Ilaria Tuti, da Gemona la detective acciaccata che scala le classifiche

L’autrice ospite a Venezia della kermesse su libri e lettura «Sto già scrivendo un nuovo giallo, uscirà il prossimo anno»

In testa alle classifiche di vendita in Italia, tra i maggiori successi alla Fiera del Libro di Francoforte 2017, “Fiori sopra l'inferno”, il thriller mozzafiato della scrittrice friulana Ilaria Tuti (Longanesi) in poco tempo è già diventato un best seller conteso in più di venti paesi.

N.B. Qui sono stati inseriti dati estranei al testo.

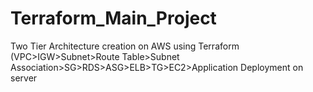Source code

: # Terraform_Main_Project
Two Tier Architecture creation on AWS using Terraform (VPC>IGW>Subnet>Route Table>Subnet Association>SG>RDS>ASG>ELB>TG>EC2>Application Deployment on server

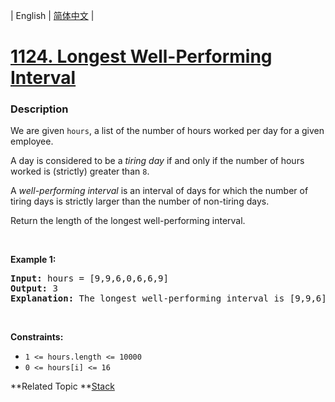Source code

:| English | [简体中文](README.md) |

# [1124. Longest Well-Performing Interval](https://leetcode-cn.com/problems/longest-well-performing-interval)
 ### Description
<p>We are given <code>hours</code>, a list of the number of hours&nbsp;worked per day for a given employee.</p>

<p>A day is considered to be a <em>tiring day</em> if and only if the number of hours worked is (strictly) greater than <code>8</code>.</p>

<p>A <em>well-performing interval</em> is an interval of days for which the number of tiring days is strictly larger than the number of non-tiring days.</p>

<p>Return the length of the longest well-performing interval.</p>

<p>&nbsp;</p>
<p><strong>Example 1:</strong></p>

<pre>
<strong>Input:</strong> hours = [9,9,6,0,6,6,9]
<strong>Output:</strong> 3
<strong>Explanation: </strong>The longest well-performing interval is [9,9,6].
</pre>

<p>&nbsp;</p>
<p><strong>Constraints:</strong></p>

<ul>
	<li><code>1 &lt;= hours.length &lt;= 10000</code></li>
	<li><code>0 &lt;= hours[i] &lt;= 16</code></li>
</ul>

**Related Topic	**[Stack](https://leetcode-cn.com/tag/stack) 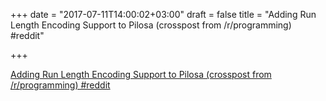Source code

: +++
date = "2017-07-11T14:00:02+03:00"
draft = false
title = "Adding Run Length Encoding Support to Pilosa (crosspost from /r/programming)  #reddit"

+++

<p><a href="https://t.co/wMAGczBZhA">Adding Run Length Encoding Support to Pilosa (crosspost from /r/programming)  #reddit</a></p>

Al centro un piccolo paese delle Alpi friulane, il cui paesaggio incantato viene improvvisamente sconvolto da una serie di efferati delitti. A risolvere il caso del “mostro di Travenì” un commissario atipico, Teresa Battaglia: una sessantenne piena di acciacchi, riservata e scontrosa, ma capace di una profonda umanità. Ilaria Tuti, il “caso” letterario del momento, mercoledì sarà tra i protagonisti del Seminario di perfezionamento della Scuola per Librai Umberto e Elisabetta Mauri organizzato a Venezia in collaborazione con Messaggerie Italiane e l’associazione Italiana Editori.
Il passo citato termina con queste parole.